The history of Tetris is filled with the Cold War spies
With Tetris, the biographical drama starring Taron Egerton, debuting on Apple TV on March 31, 2023, we thought it high time to share the secretive backstory of the maddeningly addictive game with fans of the spy genre.
Тетрис was created by Soviet software engineer Alexey Pajitnov in 1984 while he was working at the Dorodnitsyn Computing Centre under what is now the Russian Academy of Sciences. “I’ve loved puzzles ever since I was a child, especially pentominoes,” he told Rolling Stone back in 2014. He wanted to use pentominoes as the basis for a computer game but the playfield filled up in 20 seconds so he made each full line disappear. This was the killer application. Tetris works because of the so-called ‘Zeigarnik effect’, which suggests that people more easily recall uncompleted tasks than those that they have finished.
The PC version of the game was smuggled out of the USSR into Hungary and western companies began producing unauthorized versions.
Dutch video game designer Henk Rogers (Taron Egerton's character) fell in love with Tetris at the Consumer Electronics Show in Las Vegas and set out to acquire the rights to legally sell it for use on hand-held Game Boys leading to a bizarre, last-minute dash to Russia. He had the wrong type of visa - which could have landed him in prison - but Rogers took a leap of faith.
Taron Egerton and his KGB interpreter
“I hired an interpreter from a booth in the lobby of my hotel. They were all KGB, but she was beautiful and very perky when everybody else was doom and gloom,” Henk said.

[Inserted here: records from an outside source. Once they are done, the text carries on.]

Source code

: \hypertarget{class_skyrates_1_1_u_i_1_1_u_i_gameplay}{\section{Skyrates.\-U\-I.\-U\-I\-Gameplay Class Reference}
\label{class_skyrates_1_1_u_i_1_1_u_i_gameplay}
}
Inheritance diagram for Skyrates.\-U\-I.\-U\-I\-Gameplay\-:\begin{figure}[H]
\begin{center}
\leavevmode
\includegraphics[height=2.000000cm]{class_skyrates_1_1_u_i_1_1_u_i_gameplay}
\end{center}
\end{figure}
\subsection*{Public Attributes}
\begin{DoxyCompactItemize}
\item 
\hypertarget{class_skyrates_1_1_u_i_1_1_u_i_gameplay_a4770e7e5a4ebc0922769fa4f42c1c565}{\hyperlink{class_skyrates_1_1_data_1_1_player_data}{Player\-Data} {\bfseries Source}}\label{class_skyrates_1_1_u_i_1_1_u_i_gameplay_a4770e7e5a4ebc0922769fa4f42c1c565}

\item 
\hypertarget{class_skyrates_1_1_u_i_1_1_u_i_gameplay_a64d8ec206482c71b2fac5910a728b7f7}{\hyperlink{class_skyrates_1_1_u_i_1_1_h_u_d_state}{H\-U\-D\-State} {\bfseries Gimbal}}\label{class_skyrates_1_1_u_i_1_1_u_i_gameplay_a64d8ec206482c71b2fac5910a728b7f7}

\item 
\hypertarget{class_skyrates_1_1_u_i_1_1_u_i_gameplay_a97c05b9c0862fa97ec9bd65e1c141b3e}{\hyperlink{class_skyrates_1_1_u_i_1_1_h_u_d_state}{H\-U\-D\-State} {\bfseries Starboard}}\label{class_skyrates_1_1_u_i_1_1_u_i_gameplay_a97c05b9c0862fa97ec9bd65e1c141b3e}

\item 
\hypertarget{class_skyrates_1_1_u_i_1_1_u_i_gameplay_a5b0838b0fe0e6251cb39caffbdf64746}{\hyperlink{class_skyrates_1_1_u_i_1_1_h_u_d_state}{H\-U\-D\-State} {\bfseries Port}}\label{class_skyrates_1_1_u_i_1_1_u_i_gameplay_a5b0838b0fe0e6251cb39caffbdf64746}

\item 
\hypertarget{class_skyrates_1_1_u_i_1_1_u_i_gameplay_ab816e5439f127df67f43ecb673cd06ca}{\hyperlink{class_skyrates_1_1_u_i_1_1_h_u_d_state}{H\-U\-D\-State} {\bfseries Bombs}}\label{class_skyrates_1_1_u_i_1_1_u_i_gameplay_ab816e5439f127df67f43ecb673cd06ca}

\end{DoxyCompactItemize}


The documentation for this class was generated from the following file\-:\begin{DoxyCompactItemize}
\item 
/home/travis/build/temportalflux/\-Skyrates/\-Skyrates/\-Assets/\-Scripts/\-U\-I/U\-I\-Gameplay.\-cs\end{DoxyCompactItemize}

A fraught negotiation then began with Elorg (the Moscow bureau handling the export of software) who were assisted by KGB negotiators. It was the first time Elorg had given the rights to anyone but Rogers was persistent.
“I was in deep ‘kimchi’ because I had 200,000 game cartridges at $10 apiece being manufactured in Japan, and I’d put up all of my in-laws’ property up as collateral. We reconvened the following day and they had a lineup of 10 people - KGB, business guys, lawyers, Alexey - who grilled me for two hours.”